Companies already have important resources and skillsets to effect the transfer. First of all, “they have armies of engineers and technicians that can be redeployed, says Birn. To build an oil pipeline and a CO2 pipeline requires just about the same people.” Also, the largest producers have unique expertise in large project management that can be applied to wind or solar projects just as well, adds Stevenson. For example, Total is developing ocean wind turbine farms where it uses its expertise in platforms to set up floating farms that can be oriented toward the wind.
Of course, some skills can’t be transferred, Stevenson recognises; for example, installing a wind farm is not like extracting oil from sand. So, to fill the gaps, companies create partnerships, as Equinor and Orsted did to install offshore wind turbines. “That’s the kind of synergy being applied,” she states.
Too early?
Following the COVID lockdown, oil production will resume growth, but at some point, growth will give way to a replacement pattern. One question hangs in the air: because oil is out of favour among so many investors, will we allow that replacement pattern to set in? “Are we pushing companies out of business before we have a viable alternative?
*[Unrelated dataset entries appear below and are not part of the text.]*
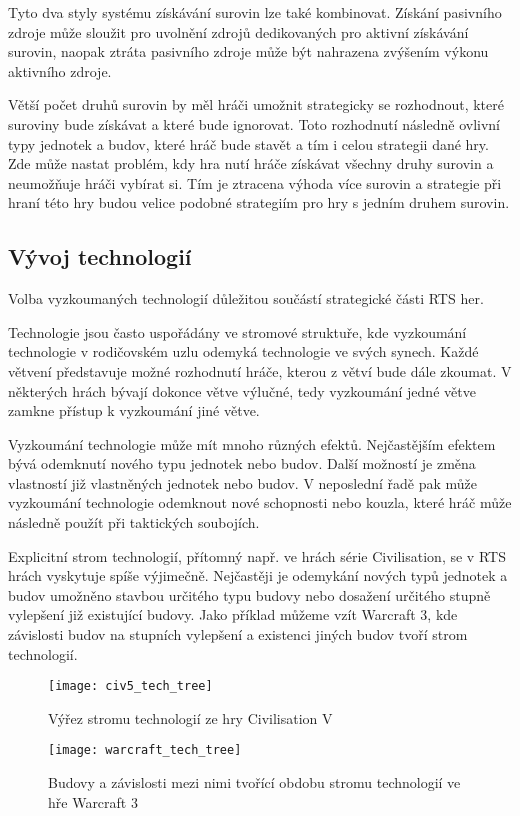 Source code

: Tyto dva styly systému získávání surovin lze také kombinovat. Získání pasivního zdroje může sloužit pro uvolnění zdrojů dedikovaných pro aktivní získávání surovin, naopak ztráta pasivního zdroje může být nahrazena zvýšením výkonu aktivního zdroje.


Větší počet druhů surovin by měl hráči umožnit strategicky se rozhodnout, které suroviny bude získávat a které bude ignorovat. Toto rozhodnutí následně ovlivní typy jednotek a budov, které hráč bude stavět a tím i celou strategii dané hry. Zde může nastat problém, kdy hra nutí hráče získávat všechny druhy surovin a neumožňuje hráči vybírat si. Tím je ztracena výhoda více surovin a strategie při hraní této hry budou velice podobné strategiím pro hry s jedním druhem surovin.
\subsection{Vývoj technologií}
Volba vyzkoumaných technologií důležitou součástí strategické části RTS her. 

Technologie jsou často uspořádány ve stromové struktuře, kde vyzkoumání technologie v rodičovském uzlu odemyká technologie ve svých synech. Každé větvení představuje možné rozhodnutí hráče, kterou z větví bude dále zkoumat. V některých hrách bývají dokonce větve výlučné, tedy vyzkoumání jedné větve zamkne přístup k vyzkoumání jiné větve.

Vyzkoumání technologie může mít mnoho různých efektů. Nejčastějším efektem bývá odemknutí nového typu jednotek nebo budov. Další možností je změna vlastností již vlastněných jednotek nebo budov. V neposlední řadě pak může vyzkoumání technologie odemknout nové schopnosti nebo kouzla, které hráč může následně použít při taktických soubojích. 

Explicitní strom technologií, přítomný např. ve hrách série Civilisation, se v RTS hrách vyskytuje spíše výjimečně. Nejčastěji je odemykání nových typů jednotek a budov umožněno stavbou určitého typu budovy nebo dosažení určitého stupně vylepšení již existující budovy. Jako příklad můžeme vzít Warcraft 3, kde závislosti budov na stupních vylepšení a existenci jiných budov tvoří strom technologií. 

\begin{figure}[h]
	\caption{Výřez stromu technologií ze hry Civilisation V}
	\centering
	\texttt{[image: civ5\_tech\_tree]}
\end{figure}


\begin{figure}[h]
\caption{Budovy a závislosti mezi nimi tvořící obdobu stromu technologií ve hře Warcraft 3}
\centering
\texttt{[image: warcraft\_tech\_tree]}
\end{figure}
Are we starving companies of capital because we fantasize that we have fully transferred?” asks Angelo Katsoras, geopolitical analyst at National Bank of Canada.
“Canada and the US are still highly dependent on oil, and it’s not clear that we have the alternatives and the infrastructure to replace oil,” warns Fogwill. Stevenson elaborates along similar lines: “We haven’t been investing enough to support demand over the next years, she observes. In the last three or four years, we can count on only one hand new investments. Before, we had the same number every year.”
However, Stevenson is not too worried. With companies so profitable at this moment and a price of oil that will go up if supply is insufficient, she believes that investors will still step forward. “Some people think that the price of oil will shoot up to US$150 a barrel, but at that level, it would price itself out of the market. But projecting US$55 to US$65 over the next decade is not outrageous, and at that price, there are still returns to be made.” Her activity on both sides of the energy equation (oil and renewable) prompts her to say that “while things seemed rather bleak, there definitely is a future in oil for investors”.